▶ Listed records
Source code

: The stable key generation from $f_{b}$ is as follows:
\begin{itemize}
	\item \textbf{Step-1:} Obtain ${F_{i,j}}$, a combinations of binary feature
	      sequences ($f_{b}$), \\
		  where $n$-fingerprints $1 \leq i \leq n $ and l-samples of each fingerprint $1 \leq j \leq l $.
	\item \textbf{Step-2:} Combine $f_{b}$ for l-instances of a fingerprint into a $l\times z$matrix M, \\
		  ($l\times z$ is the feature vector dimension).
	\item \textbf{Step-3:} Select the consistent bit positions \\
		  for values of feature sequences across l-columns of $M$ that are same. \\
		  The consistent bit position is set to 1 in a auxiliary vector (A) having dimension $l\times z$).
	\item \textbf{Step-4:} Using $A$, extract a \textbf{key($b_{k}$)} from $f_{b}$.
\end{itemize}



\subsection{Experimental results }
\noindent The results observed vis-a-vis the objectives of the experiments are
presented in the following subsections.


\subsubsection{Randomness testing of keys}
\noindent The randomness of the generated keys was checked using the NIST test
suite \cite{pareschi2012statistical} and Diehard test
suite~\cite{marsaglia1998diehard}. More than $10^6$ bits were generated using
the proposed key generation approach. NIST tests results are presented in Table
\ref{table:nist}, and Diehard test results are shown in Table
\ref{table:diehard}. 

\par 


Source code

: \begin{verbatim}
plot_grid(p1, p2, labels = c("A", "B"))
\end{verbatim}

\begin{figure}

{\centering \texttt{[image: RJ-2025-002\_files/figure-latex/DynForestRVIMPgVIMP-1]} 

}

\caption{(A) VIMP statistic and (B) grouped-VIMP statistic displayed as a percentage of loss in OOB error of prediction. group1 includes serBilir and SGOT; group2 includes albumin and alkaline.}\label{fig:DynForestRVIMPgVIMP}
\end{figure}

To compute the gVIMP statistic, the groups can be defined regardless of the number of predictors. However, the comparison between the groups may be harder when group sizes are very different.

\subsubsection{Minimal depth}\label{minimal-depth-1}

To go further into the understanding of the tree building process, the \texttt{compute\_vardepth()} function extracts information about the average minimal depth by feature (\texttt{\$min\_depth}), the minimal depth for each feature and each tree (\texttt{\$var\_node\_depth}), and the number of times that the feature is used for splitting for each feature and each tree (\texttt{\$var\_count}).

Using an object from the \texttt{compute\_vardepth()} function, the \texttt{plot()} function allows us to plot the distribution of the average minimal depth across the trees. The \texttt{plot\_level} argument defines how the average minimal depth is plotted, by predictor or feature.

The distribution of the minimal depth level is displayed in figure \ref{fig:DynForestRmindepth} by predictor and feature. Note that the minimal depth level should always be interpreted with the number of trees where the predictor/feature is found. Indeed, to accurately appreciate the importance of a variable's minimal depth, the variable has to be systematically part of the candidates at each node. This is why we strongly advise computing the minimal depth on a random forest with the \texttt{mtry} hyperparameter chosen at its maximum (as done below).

▶ Activity
Within the data above, pick out all lines holding the word "textbf".

▶ Task solution
	\item \textbf{Step-1:} Obtain ${F_{i,j}}$, a combinations of binary feature
	\item \textbf{Step-2:} Combine $f_{b}$ for l-instances of a fingerprint into a $l\times z$matrix M, \\
	\item \textbf{Step-3:} Select the consistent bit positions \\
	\item \textbf{Step-4:} Using $A$, extract a \textbf{key($b_{k}$)} from $f_{b}$.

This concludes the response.